The data used in this project was extracted from Kaggle

2.2 Data Understanding

Most of the fields are self-explanatory. The following are descriptions for those that aren't.

Id - an Id that represents a (Store, Date) duple within the test set
Store - a unique Id for each store
Sales - the turnover for any given day (this is what you are predicting)
Customers - the number of customers on a given day
Open - an indicator for whether the store was open: 0 = closed, 1 = open
StateHoliday - indicates a state holiday. Normally all stores, with few exceptions, are closed on state holidays. Note that all schools are closed on public holidays and weekends. a = public holiday, b = Easter holiday, c = Christmas, 0 = None
SchoolHoliday - indicates if the (Store, Date) was affected by the closure of public schools
StoreType - differentiates between 4 different store models: a, b, c, d
Assortment - describes an assortment level: a = basic, b = extra, c = extended
CompetitionDistance - distance in meters to the nearest competitor store
CompetitionOpenSince[Month/Year] - gives the approximate year and month of the time the nearest competitor was opened
Promo - indicates whether a store is running a promo on that day
Promo2 - Promo2 is a continuing and consecutive promotion for some stores: 0 = store is not participating, 1 = store is participating
Promo2Since[Year/Week] - describes the year and calendar week when the store started participating in Promo2
PromoInterval - describes the consecutive intervals Promo2 is started, naming the months the promotion is started anew.

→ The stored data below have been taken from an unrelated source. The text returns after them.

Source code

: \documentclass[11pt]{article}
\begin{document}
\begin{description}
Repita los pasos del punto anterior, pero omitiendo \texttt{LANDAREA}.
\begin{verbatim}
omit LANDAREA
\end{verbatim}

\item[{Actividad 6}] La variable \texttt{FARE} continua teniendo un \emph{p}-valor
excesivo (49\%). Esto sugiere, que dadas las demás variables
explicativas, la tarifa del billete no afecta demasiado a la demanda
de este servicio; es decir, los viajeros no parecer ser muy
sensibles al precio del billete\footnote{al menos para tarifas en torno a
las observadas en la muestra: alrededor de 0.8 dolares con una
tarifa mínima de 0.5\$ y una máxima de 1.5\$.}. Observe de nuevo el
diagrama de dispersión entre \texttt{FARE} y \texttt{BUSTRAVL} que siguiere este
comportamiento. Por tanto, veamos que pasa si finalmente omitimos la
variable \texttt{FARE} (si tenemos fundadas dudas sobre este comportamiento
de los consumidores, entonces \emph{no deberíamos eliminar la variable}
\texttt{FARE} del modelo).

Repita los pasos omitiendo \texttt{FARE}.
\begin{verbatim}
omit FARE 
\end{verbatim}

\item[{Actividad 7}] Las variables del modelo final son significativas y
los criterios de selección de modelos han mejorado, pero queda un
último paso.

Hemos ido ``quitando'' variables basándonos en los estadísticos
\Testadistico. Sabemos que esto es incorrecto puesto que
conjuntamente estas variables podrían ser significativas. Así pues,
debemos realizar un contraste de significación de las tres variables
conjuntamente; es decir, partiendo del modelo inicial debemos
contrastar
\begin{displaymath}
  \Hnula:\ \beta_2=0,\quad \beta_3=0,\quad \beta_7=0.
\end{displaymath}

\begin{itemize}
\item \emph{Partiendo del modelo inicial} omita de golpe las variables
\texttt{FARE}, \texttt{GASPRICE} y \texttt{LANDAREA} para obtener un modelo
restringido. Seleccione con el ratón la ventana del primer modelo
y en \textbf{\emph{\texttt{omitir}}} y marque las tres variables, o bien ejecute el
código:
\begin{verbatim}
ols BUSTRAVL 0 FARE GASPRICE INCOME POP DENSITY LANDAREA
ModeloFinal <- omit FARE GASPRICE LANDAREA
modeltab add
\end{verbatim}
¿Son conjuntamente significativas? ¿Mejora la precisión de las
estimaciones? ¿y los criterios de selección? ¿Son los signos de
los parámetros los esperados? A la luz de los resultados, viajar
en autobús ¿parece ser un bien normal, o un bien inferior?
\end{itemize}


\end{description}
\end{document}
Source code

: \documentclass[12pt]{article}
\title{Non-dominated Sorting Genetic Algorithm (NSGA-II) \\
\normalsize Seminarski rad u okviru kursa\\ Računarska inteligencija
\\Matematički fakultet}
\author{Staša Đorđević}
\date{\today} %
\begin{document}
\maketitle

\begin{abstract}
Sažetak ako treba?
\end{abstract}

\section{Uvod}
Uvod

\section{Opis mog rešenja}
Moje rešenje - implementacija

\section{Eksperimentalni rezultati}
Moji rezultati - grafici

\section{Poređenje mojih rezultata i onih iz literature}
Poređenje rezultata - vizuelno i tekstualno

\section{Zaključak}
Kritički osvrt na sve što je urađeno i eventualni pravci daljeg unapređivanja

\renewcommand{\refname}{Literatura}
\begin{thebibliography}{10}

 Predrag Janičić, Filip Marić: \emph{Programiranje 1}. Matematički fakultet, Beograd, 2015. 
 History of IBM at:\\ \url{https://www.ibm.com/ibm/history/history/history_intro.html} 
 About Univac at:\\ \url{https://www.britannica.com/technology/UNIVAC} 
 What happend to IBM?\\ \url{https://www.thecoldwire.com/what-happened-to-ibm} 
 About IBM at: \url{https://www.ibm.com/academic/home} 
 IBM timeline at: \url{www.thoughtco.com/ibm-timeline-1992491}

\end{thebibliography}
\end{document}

E.g. "Feb,May,Aug,Nov" means each round starts in February, May, August, November of any given year for that store

3. Assumptions

Variable	Assumption
open	rows with closed stores (no sale) have been removed from the dataset
competition_distance	to replace the NAN values in this variable, we consider entering the value 200000, which is much larger than the variable's maximum value (75800), which would mean no close competitors

4. Solution Planning

4.1 Final Product

The final product will be an API that provides the sales forecast for each store in the dataset within 6 weeks and will be accessible from the Telegram app

4.2 Tools

The tools used on this project were:

Task	Tool
Programing language	Python 3.8.10
IDE for development	Visual Studio Code
Data analysis	Jupyter Notebook
Cloud platform to host the API	Heroku
Bot for forecasts consults	Telegram

4.3 Process

The project steps were based on CRISP-DM metodology

1- Data Collection: Download the dataset from Kaggle
2- Data Description: Measures of central tendency and dispertion were used to better understand the data
3- Feature Engineering: creation of variables from existing variables and creation of list of business hypotheses
4- Variable Filtering: Filtering of variables and lines according to project assumptions
5- Exploratory Data Analysis (EDA): main objectives:
- Validate hypotheses created in the Feature Engineering step, generating business insights;
- To know how the variables impact the phenomenon and what is the strength of this impact;
- To know what variables could be important to the model.
6- Data Preprocessing: Apply techniques to prepare the data to the Machine Learning Models
7- Feature Selection: Selection of the most relevant features to the model
8- Machine Learning Models: Training and validate the machine learning models
9- Hyperparameter Fine Tunning: Choose the best values of the chosen model's parameters
10- Error Interpretation: Show the model result and interpretation of the model's error in a business language
11- Deploy Model to Production: Deploy the model in a production environment to make forecasts accessible to the business team, enabling quick practical data-driven business decision making.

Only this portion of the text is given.